Would you restate each entry word for word, omitting the pictures?

┌─ MATERIAL TO PROCESS

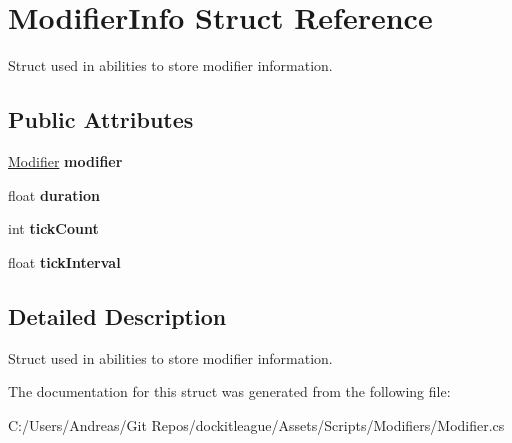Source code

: \hypertarget{struct_modifier_info}{}\section{Modifier\+Info Struct Reference}
\label{struct_modifier_info}


Struct used in abilities to store modifier information.  


\subsection*{Public Attributes}
\begin{DoxyCompactItemize}
\item 
\hypertarget{struct_modifier_info_a38108c5561e856f04d94f3c202c9c52b}{}\label{struct_modifier_info_a38108c5561e856f04d94f3c202c9c52b} 
\hyperlink{class_modifier}{Modifier} {\bfseries modifier}
\item 
\hypertarget{struct_modifier_info_ab63c196fbcc48f43ac5a022c095cac96}{}\label{struct_modifier_info_ab63c196fbcc48f43ac5a022c095cac96} 
float {\bfseries duration}
\item 
\hypertarget{struct_modifier_info_a22adfa22f1eea819a810f2ac2379aa78}{}\label{struct_modifier_info_a22adfa22f1eea819a810f2ac2379aa78} 
int {\bfseries tick\+Count}
\item 
\hypertarget{struct_modifier_info_a18b683acdaa6e2540908e37d612c0f53}{}\label{struct_modifier_info_a18b683acdaa6e2540908e37d612c0f53} 
float {\bfseries tick\+Interval}
\end{DoxyCompactItemize}


\subsection{Detailed Description}
Struct used in abilities to store modifier information. 



The documentation for this struct was generated from the following file\+:\begin{DoxyCompactItemize}
\item 
C\+:/\+Users/\+Andreas/\+Git Repos/dockitleague/\+Assets/\+Scripts/\+Modifiers/Modifier.\+cs\end{DoxyCompactItemize}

└─

> TASK ANSWER:
Source code

: \hypertarget{struct_modifier_info}{}\section{Modifier\+Info Struct Reference}
\label{struct_modifier_info}


Struct used in abilities to store modifier information.  


\subsection*{Public Attributes}
\begin{DoxyCompactItemize}
\item 
\hypertarget{struct_modifier_info_a38108c5561e856f04d94f3c202c9c52b}{}\label{struct_modifier_info_a38108c5561e856f04d94f3c202c9c52b} 
\hyperlink{class_modifier}{Modifier} {\bfseries modifier}
\item 
\hypertarget{struct_modifier_info_ab63c196fbcc48f43ac5a022c095cac96}{}\label{struct_modifier_info_ab63c196fbcc48f43ac5a022c095cac96} 
float {\bfseries duration}
\item 
\hypertarget{struct_modifier_info_a22adfa22f1eea819a810f2ac2379aa78}{}\label{struct_modifier_info_a22adfa22f1eea819a810f2ac2379aa78} 
int {\bfseries tick\+Count}
\item 
\hypertarget{struct_modifier_info_a18b683acdaa6e2540908e37d612c0f53}{}\label{struct_modifier_info_a18b683acdaa6e2540908e37d612c0f53} 
float {\bfseries tick\+Interval}
\end{DoxyCompactItemize}


\subsection{Detailed Description}
Struct used in abilities to store modifier information. 



The documentation for this struct was generated from the following file\+:\begin{DoxyCompactItemize}
\item 
C\+:/\+Users/\+Andreas/\+Git Repos/dockitleague/\+Assets/\+Scripts/\+Modifiers/Modifier.\+cs\end{DoxyCompactItemize}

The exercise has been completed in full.